Hollywood non è ancora ripartita. Dopo gli scioperi di sceneggiatori e attori, che hanno bloccato le produzioni per sei mesi nel 2023, il settore registra la più drammatica contrazione degli ultimi 30 anni.

Il produttore Michele Greco tenta una spiegazione: «Girare a Hollywood ormai è un salasso: tra le paghe della troupe e gli affitti di materiali, macchinari, location e teatri, un giorno di riprese a LA costa quasi il doppio che in Georgia», dice questo romano di 55 anni, che da due decenni fa base a Los Angeles.

La California offre 330 milioni di dollari all'anno di tax credit: New York ne mette 700 e la Georgia non ha limite. Per non parlare dei paesi stranieri, dal Regno Unito alla Nuova Zelanda, dall'Ungheria al Canada, che offrono incentivi fiscali vantaggiosi e stipendi molto più bassi per le troupe.
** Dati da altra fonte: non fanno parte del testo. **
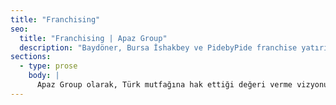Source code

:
 ```yaml
---
title: "Franchising"
seo:
  title: "Franchising | Apaz Group"
  description: "Baydöner, Bursa İshakbey ve PidebyPide franchise yatırım fırsatları."
sections:
  - type: prose
    body: |
      Apaz Group olarak, Türk mutfağına hak ettiği değeri verme vizyonuyla çalışmalarımızı sürdürüyoruz. İstikrarlı bir şekilde büyüyoruz.\n\nFranchise şubelerimize açılış hazırlıkları öncesi ve sonrası yoğun destek sağlanır.\n\nDestek Alanları: Ürün inovasyonu, pazarlama, satın alma, lojistik, eğitim, insan kaynakları, operasyon, kalite kontrol.\n\nBaydöner: İskender severlerin tercih ettiği lider marka – yeni iller + mevcut illerde ölçek büyütme planı.\n\nBursa İshakbey: Self servis, uygun fiyat & doyurucu menüler – şube yatırımları devam ediyor.\n\nPidebyPide: Hızlı ve doyurucu pide konsepti – franchise modeliyle cazip fırsatlar.\n\nCazip yatırım modelleri için iletişim kanallarımızdan ulaşabilirsiniz.
---
```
«Dopo mesi di stanca, ho cominciato una serie prodotta da una major - racconta sollevata Susie Mancini, 39 anni, arrivata da Milano nel 2007 e oggi scenografa con una candidatura agli Emmy in tasca - Mi trovo a lavorare con gente che ha fatto una decina di film da Oscar, che da mesi è senza impiego e deve accettare paghe o mansioni ridotte».

«Gli Studios hanno finito i soldi, devono tagliare e tagliare - è la lettura di Greco - Hanno approfittato dello sciopero per rescindere senza penale alcuni contratti onerosi e chiudere progetti poco remunerativi. Se prima producevano 10 ora producono 5». Nel 2024 usciranno 90 film, contro i 100 del 2023.

Le serie prodotte saranno circa 300, rispetto alle 481 del 2023 e alle 633 del 2022 (dati di Ampere Analysis). Ai conti in rosso, contribuiscono anche la fuga degli spettatori dai cinema (secondo le previsioni, gli incassi del 2024 in Nordamerica saranno pari a 8 miliardi di dollari, - 10% sul 2023 e - 30% sul 2019) e il calo degli abbonamenti alle piattaforme dopo il picco del lockdown.

«È cambiato tutto. Non si torna indietro. Le major ormai devono compiacere la Borsa più che produrre buon cinema», ne è convinto Walter Volpatto, torinese, classe 1971, da 20 anni a Hollywood. Ha firmato la color correction di film del calibro di Star Wars: Gli ultimi Jedi, Dunkirk, Green Book e, recentemente, Megalopolis di Francis Ford Coppola.